Why avian flu is coming into prominence now?
Avian flu transmission questions
Controlling a global epidemic
What individuals should do to prepare
What businesses and local governments should do to prepare
What healthcare organizations should do to prepare
Additional resources
Why avian flu is coming into prominence now?
Q: The threat of pandemic flu is not new, and even H5N1 concern dates back to 1997. What caused the intense public focus to happen now?
A: The threat of pandemic flu did not receive as much attention as it deserves until H5N1 emerged. While the first 1997 H5N1 avian flu
outbreak was relatively limited and quickly controlled, the current outbreak has been ongoing since 2003 and is concerning because it causes such severe
illness and has spread so rapidly in a relatively short period of time.
Q: Has the H5 strain of flu ever circulated in annual influenza?

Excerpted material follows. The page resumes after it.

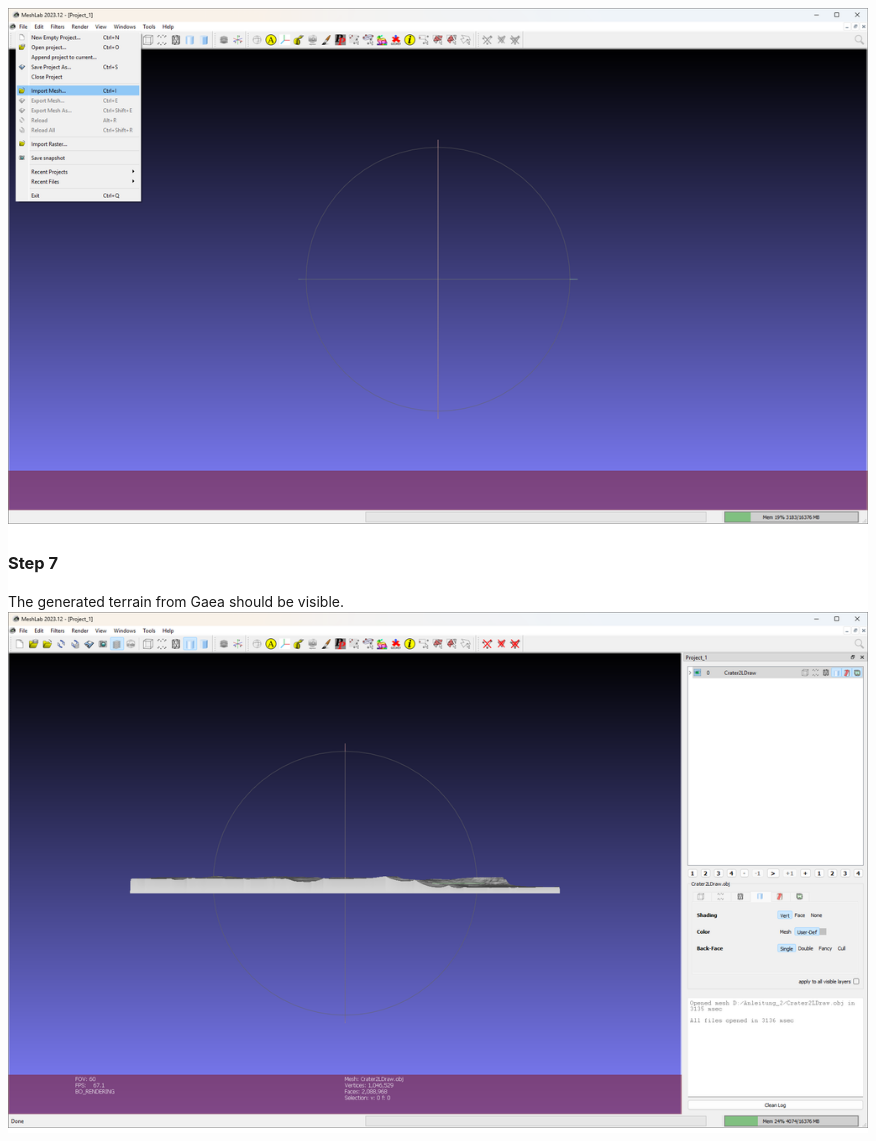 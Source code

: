 ![Alt-Text](images/step_06.png)

### Step 7
The generated terrain from Gaea should be visible.
![Alt-Text](images/step_07.png)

A: No. The major epidemic strains in humans have been H1, 2 or 3. H5 has been seen in birds in the past. The worry is that it if it learned how to
jump efficiently among humans it could cause a new pandemic.
Q: What does research tell us to help explain why H5N1 is so virulent and why it is currently unable to transmit easily from human to human?

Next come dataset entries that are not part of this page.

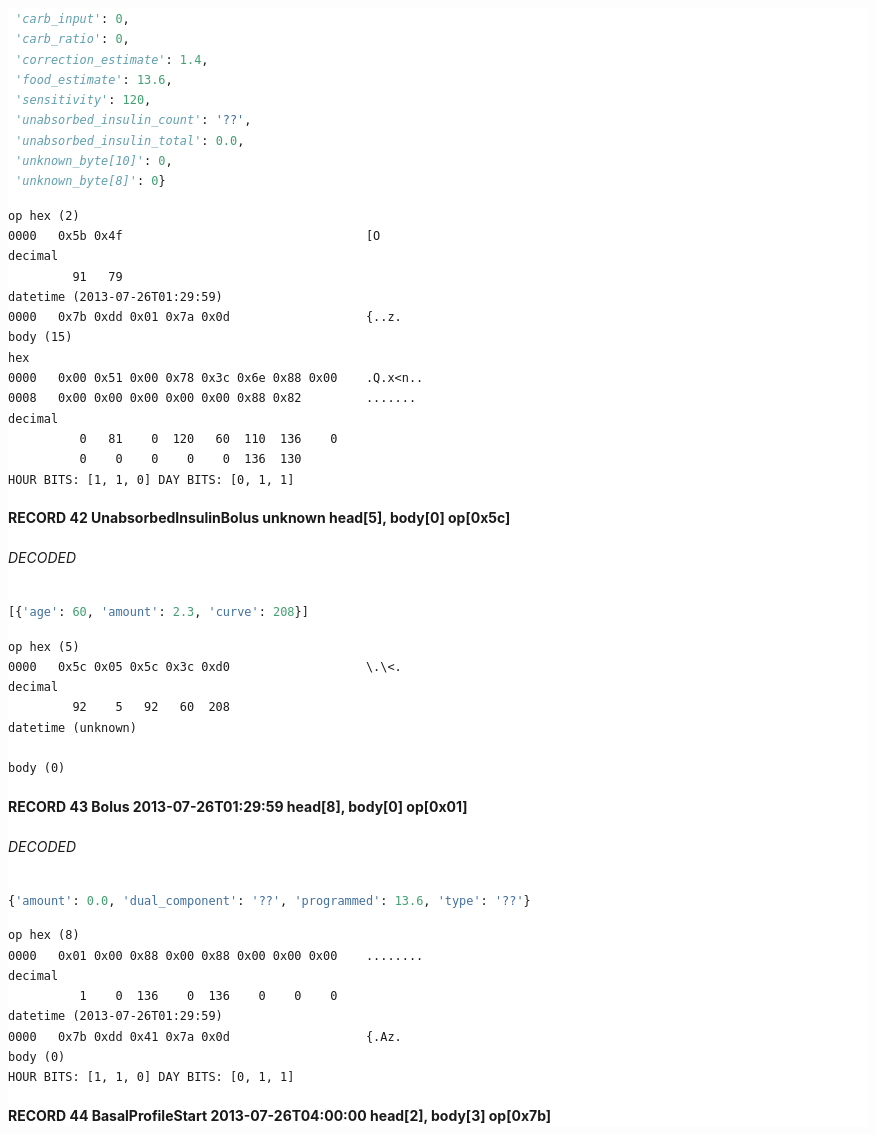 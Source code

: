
 ```python
 'carb_input': 0,
 'carb_ratio': 0,
 'correction_estimate': 1.4,
 'food_estimate': 13.6,
 'sensitivity': 120,
 'unabsorbed_insulin_count': '??',
 'unabsorbed_insulin_total': 0.0,
 'unknown_byte[10]': 0,
 'unknown_byte[8]': 0}
```
    op hex (2)
    0000   0x5b 0x4f                                  [O
    decimal
             91   79
    datetime (2013-07-26T01:29:59)
    0000   0x7b 0xdd 0x01 0x7a 0x0d                   {..z.
    body (15)
    hex
    0000   0x00 0x51 0x00 0x78 0x3c 0x6e 0x88 0x00    .Q.x<n..
    0008   0x00 0x00 0x00 0x00 0x00 0x88 0x82         .......
    decimal
              0   81    0  120   60  110  136    0
              0    0    0    0    0  136  130
    HOUR BITS: [1, 1, 0] DAY BITS: [0, 1, 1]
#### RECORD 42 UnabsorbedInsulinBolus unknown head[5], body[0] op[0x5c]
###### DECODED
```python
[{'age': 60, 'amount': 2.3, 'curve': 208}]
```
    op hex (5)
    0000   0x5c 0x05 0x5c 0x3c 0xd0                   \.\<.
    decimal
             92    5   92   60  208
    datetime (unknown)

    body (0)

#### RECORD 43 Bolus 2013-07-26T01:29:59 head[8], body[0] op[0x01]
###### DECODED
```python
{'amount': 0.0, 'dual_component': '??', 'programmed': 13.6, 'type': '??'}
```
    op hex (8)
    0000   0x01 0x00 0x88 0x00 0x88 0x00 0x00 0x00    ........
    decimal
              1    0  136    0  136    0    0    0
    datetime (2013-07-26T01:29:59)
    0000   0x7b 0xdd 0x41 0x7a 0x0d                   {.Az.
    body (0)
    HOUR BITS: [1, 1, 0] DAY BITS: [0, 1, 1]
#### RECORD 44 BasalProfileStart 2013-07-26T04:00:00 head[2], body[3] op[0x7b]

A: We don't know precisely what determines virulence or how to predict how virulent a virus will be. Avian flu is currently unable to efficiently transmit
between humans. However, this could change if the virus were able to join its genetic components with those of a human flu strain. This "reassortment" process
could happen in people or in the cells of pigs, which are able to be infected by both avian and human flu strains. Additionally, the virus is currently believed
to be most efficient in infecting human cells in the lower respiratory tract and intestines. A spontaneous mutation in its H protein could allow it to attach to
cells in the upper respiratory tract where it could be more easily spread through coughs, sneezes and nasal mucous.
Q: Might a genetic analysis of the virus be possible and would it help determine the risk of it evolving to become infectious to humans?

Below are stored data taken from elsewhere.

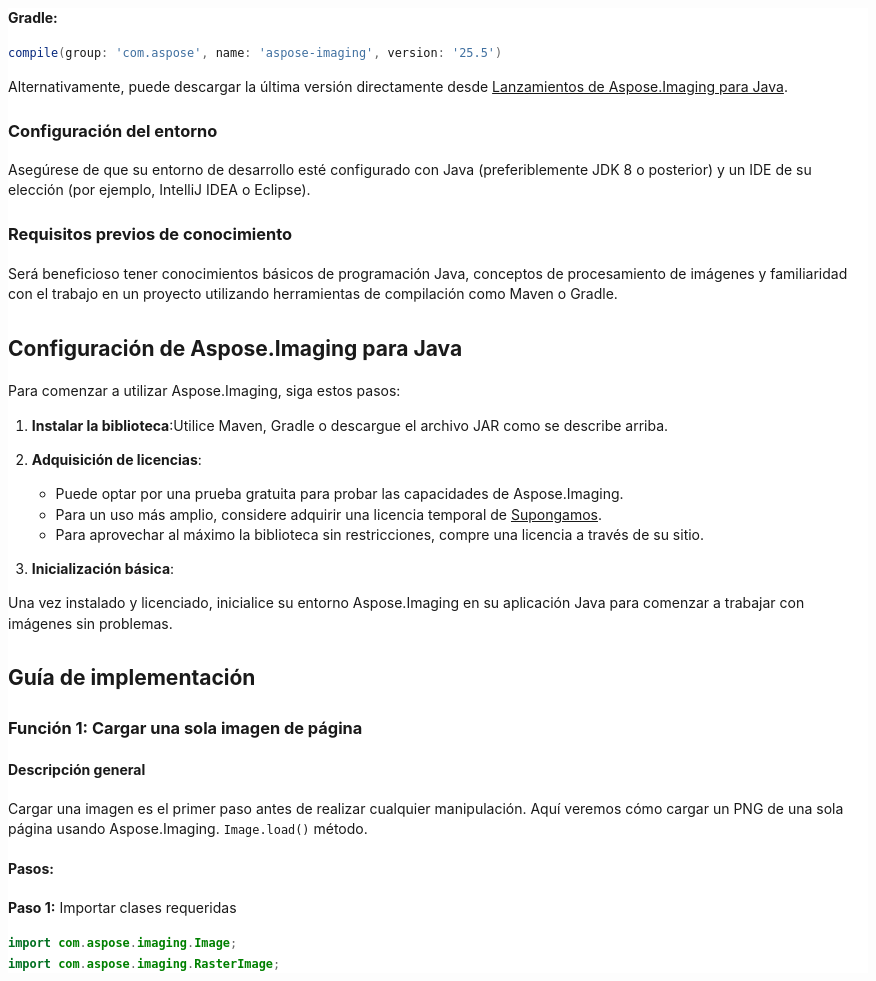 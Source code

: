 **Gradle:**

```gradle
compile(group: 'com.aspose', name: 'aspose-imaging', version: '25.5')
```

Alternativamente, puede descargar la última versión directamente desde [Lanzamientos de Aspose.Imaging para Java](https://releases.aspose.com/imaging/java/).

### Configuración del entorno

Asegúrese de que su entorno de desarrollo esté configurado con Java (preferiblemente JDK 8 o posterior) y un IDE de su elección (por ejemplo, IntelliJ IDEA o Eclipse). 

### Requisitos previos de conocimiento

Será beneficioso tener conocimientos básicos de programación Java, conceptos de procesamiento de imágenes y familiaridad con el trabajo en un proyecto utilizando herramientas de compilación como Maven o Gradle.

## Configuración de Aspose.Imaging para Java

Para comenzar a utilizar Aspose.Imaging, siga estos pasos:

1. **Instalar la biblioteca**:Utilice Maven, Gradle o descargue el archivo JAR como se describe arriba.
2. **Adquisición de licencias**:
   - Puede optar por una prueba gratuita para probar las capacidades de Aspose.Imaging.
   - Para un uso más amplio, considere adquirir una licencia temporal de [Supongamos](https://purchase.aspose.com/temporary-license/).
   - Para aprovechar al máximo la biblioteca sin restricciones, compre una licencia a través de su sitio.

3. **Inicialización básica**:

Una vez instalado y licenciado, inicialice su entorno Aspose.Imaging en su aplicación Java para comenzar a trabajar con imágenes sin problemas.

## Guía de implementación

### Función 1: Cargar una sola imagen de página

#### Descripción general
Cargar una imagen es el primer paso antes de realizar cualquier manipulación. Aquí veremos cómo cargar un PNG de una sola página usando Aspose.Imaging. `Image.load()` método.

#### Pasos:

**Paso 1:** Importar clases requeridas

```java
import com.aspose.imaging.Image;
import com.aspose.imaging.RasterImage;
```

A: Genetic analysis is constantly being done. In the most recent clusters in Indonesia the virus was genetically analyzed to see if it was different
from previous strains of H5N1, or if had mutated in a way that would make it more transmissible from person to person. World Health Organization authorities
were actually reassured by the fact that the genetic makeup of the virus had not changed in comparison to previous strains of the virus.
Q: Just as the virus must mutate to become easily transmissible between humans, could it mutate to become less virulent?
A: All of the pandemic strains in history have been less virulent than the current H5N1 virus, which leads us to believe that as a virus undergoes the necessary
genetic changes to be passed easily from person to person, it must lose some of its virulence. The 1918 pandemic strain had a mortality of 2-5% globally, so we
expect that if H5N1 became a pandemic strain, the mortality associated with the virus would be less than the current 50% mortality. However, there's no way
to predict what the mortality rate would be.
Avian flu transmission questions
Q: How long does the avian flu virus live on surfaces?
A: H5N1 can live on surfaces for up to 48 hours. In general, the greatest dangers for infection by a flu virus are (a) being within three feet of someone who
has been exposed and is spreading infection via droplets generated when coughing or sneezing, or (b) by exposure to droplets from coughing or sneezing that
land on hard, non-porous surfaces.
Q: Is there a particular age group that is more susceptible to H5N1?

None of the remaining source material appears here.